New Irish justice minister Frances
Fitzgerald has got her first feel for our boys in blue, our erstwhile Gardai.
In two words it amounts to ‘Get lost.’ They, as if they have the power to do
so, or maybe they do, have rejected her first reforms. When I say ‘they’ I mean
the middle ranks of this particular food chain that call themselves laughably,
The Association Of Garda Sergeants And Inspectors, and is no laughing matter
that they are better organized than any dodgy plumbers union. What is their
beef this time?
Well, they really want to go on as
before, answerable to everyone and accountable to no one, and that certainly
includes any whistleblowers otherwise called rats by the yet to be more en-lightened
Gardai who are more likely to have a brown envelope in one pocket and a
frame-up kit in the other. This also means, not surprisingly, that they do not
want the whistleblowers to go to the Garda Ombudsman Commission.

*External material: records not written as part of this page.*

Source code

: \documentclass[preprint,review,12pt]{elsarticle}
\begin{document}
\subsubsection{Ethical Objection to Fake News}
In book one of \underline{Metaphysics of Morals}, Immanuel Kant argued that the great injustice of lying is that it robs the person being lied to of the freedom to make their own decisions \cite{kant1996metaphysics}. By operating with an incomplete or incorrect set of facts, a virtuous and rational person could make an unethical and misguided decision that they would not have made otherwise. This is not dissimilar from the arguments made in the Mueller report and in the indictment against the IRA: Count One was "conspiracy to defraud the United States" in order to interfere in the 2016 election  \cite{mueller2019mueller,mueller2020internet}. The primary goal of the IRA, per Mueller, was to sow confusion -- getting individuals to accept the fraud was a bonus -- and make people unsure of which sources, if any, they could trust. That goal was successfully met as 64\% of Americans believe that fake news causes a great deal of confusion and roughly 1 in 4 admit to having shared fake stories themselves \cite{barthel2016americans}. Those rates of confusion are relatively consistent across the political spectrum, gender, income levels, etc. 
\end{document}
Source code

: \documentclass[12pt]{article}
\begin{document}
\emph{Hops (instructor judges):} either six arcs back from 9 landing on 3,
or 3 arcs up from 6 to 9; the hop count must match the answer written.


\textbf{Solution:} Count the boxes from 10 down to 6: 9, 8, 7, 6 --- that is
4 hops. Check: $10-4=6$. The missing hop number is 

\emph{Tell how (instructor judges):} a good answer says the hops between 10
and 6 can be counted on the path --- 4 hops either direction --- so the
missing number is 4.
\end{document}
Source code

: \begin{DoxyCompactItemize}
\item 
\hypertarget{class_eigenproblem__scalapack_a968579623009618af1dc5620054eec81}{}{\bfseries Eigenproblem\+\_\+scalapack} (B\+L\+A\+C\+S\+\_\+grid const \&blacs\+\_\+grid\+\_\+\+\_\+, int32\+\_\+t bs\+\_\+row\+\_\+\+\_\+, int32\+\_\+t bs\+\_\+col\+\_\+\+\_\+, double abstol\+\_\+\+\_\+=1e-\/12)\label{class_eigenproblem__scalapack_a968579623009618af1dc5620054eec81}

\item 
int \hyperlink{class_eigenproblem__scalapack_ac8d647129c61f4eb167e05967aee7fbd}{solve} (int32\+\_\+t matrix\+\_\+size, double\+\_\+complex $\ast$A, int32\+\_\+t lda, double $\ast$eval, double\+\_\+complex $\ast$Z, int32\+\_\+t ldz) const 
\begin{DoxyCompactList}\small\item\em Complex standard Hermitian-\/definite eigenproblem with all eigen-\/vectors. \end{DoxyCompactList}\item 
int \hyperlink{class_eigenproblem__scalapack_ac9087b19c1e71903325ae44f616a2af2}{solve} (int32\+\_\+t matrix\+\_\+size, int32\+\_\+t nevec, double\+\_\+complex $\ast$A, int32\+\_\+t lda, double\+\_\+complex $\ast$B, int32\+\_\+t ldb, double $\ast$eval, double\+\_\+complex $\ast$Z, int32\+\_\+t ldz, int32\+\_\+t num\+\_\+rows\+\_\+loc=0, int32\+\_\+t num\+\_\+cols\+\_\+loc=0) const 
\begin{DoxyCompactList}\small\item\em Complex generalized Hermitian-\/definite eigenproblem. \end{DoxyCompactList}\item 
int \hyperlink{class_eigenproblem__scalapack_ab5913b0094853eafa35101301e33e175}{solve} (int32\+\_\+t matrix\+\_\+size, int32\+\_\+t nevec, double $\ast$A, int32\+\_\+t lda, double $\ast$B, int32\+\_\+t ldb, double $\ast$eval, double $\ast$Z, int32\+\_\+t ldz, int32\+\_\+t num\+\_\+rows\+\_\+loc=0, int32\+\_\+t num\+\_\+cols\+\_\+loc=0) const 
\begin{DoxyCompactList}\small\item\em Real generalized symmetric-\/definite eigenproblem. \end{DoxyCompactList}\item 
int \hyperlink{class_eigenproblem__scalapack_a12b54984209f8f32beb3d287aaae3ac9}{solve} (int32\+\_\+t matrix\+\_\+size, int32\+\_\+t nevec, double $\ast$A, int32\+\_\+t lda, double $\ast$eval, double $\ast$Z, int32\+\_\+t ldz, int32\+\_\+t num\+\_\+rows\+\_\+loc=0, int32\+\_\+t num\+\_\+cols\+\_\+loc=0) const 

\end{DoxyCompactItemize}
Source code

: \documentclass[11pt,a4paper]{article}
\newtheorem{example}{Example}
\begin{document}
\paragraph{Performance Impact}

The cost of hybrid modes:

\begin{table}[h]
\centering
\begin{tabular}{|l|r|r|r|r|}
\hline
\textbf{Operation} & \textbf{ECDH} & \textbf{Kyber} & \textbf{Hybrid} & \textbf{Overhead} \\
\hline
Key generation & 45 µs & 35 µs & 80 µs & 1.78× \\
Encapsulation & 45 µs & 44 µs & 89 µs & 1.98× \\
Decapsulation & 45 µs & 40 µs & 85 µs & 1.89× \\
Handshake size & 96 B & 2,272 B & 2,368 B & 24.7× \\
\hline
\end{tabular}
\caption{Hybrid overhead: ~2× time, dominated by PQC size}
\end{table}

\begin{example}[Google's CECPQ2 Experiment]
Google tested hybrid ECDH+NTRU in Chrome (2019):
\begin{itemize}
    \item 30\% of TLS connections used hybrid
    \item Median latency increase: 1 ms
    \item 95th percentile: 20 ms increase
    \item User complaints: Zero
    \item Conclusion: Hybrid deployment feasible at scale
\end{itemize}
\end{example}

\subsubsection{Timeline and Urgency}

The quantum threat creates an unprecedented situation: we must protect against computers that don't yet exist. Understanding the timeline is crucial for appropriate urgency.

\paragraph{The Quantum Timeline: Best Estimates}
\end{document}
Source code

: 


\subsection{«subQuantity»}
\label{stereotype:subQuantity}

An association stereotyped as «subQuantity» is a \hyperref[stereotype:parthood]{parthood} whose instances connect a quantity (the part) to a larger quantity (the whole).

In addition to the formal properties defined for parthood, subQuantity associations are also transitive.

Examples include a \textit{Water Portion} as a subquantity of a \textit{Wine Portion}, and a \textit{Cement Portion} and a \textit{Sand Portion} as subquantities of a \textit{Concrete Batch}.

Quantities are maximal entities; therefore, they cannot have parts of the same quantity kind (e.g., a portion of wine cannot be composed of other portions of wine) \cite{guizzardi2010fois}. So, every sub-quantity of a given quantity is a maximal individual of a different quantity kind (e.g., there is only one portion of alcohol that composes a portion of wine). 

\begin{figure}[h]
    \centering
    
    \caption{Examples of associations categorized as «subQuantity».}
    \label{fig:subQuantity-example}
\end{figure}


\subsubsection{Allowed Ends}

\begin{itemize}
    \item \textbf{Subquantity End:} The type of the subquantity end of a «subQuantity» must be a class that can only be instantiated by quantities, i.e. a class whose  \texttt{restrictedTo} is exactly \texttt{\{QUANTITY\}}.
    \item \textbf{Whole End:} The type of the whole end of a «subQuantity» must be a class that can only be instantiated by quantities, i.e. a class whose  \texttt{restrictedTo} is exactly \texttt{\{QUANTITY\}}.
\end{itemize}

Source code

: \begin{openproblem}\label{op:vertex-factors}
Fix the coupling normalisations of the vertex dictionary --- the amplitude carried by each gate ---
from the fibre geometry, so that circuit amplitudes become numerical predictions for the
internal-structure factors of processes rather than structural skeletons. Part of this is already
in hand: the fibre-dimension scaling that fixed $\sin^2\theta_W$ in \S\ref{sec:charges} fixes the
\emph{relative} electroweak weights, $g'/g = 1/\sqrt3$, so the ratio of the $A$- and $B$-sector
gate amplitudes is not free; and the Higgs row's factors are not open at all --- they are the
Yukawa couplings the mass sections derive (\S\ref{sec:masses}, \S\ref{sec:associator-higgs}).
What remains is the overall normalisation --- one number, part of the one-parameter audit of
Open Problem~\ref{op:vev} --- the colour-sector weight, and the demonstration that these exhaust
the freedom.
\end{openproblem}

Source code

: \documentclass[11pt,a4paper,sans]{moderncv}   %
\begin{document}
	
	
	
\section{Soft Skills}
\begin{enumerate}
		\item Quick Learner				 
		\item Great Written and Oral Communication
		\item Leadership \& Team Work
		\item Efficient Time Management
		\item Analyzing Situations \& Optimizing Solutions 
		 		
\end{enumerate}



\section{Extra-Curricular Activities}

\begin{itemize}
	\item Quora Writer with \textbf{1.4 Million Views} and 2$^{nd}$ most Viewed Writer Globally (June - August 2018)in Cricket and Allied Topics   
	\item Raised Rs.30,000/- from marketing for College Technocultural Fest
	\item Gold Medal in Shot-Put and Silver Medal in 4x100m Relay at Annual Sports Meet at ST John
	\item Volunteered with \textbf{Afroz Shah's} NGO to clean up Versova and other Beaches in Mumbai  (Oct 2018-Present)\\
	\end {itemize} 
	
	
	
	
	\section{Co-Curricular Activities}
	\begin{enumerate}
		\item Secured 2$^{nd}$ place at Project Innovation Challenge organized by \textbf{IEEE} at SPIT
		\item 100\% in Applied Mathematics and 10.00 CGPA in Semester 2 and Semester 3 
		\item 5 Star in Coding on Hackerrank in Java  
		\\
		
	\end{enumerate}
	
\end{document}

Their general secretary, John
Redmond was more blunt when he said he “seriously doubted” if his members would
‘turn’ whistle-blower and go to report their concerns to GSOC, the very agency
established to investigate complaints against them and their Garda colleagues.
There is more to that word ‘turn’ than maybe meets the eye at first glance.
They put it all down to their
concerns regarding the protection of the whistleblowers and said that the office
of GSOC might have been bugged and
therefore it was not safe. They of course failed to mention the
suspicion that it was the Gardai who did the bugging in the first place.
Kicking and screaming I am afraid it will be to the
bitter end on this one by the Sergeants and Inspectors.
As they squirm, more
sewage keeps coming down the pipeline about the Gardai that is threatening to
turn this body into one of the most polluted in Ireland, aside of course from the Fr Trendy
priests who thought that they had the direct line to God. The line to Enda Kenny though keeps getting blocked of late, even as he has us believe that he is easily
found and contactable. That is if you can ever contact him; an Irish
conundrum this one.
So the beatings of children in
cells will go on in the meantime; drunken driving cops will get protection as before;
the whistleblowers will still get blown away; money will disappear from Garda station safes; penalty points will only be given to the connected, and the unusual suspects will be fitted up as
usual.
I just can’t wait for part three of
the whistleblowers saga that is already been written as I write.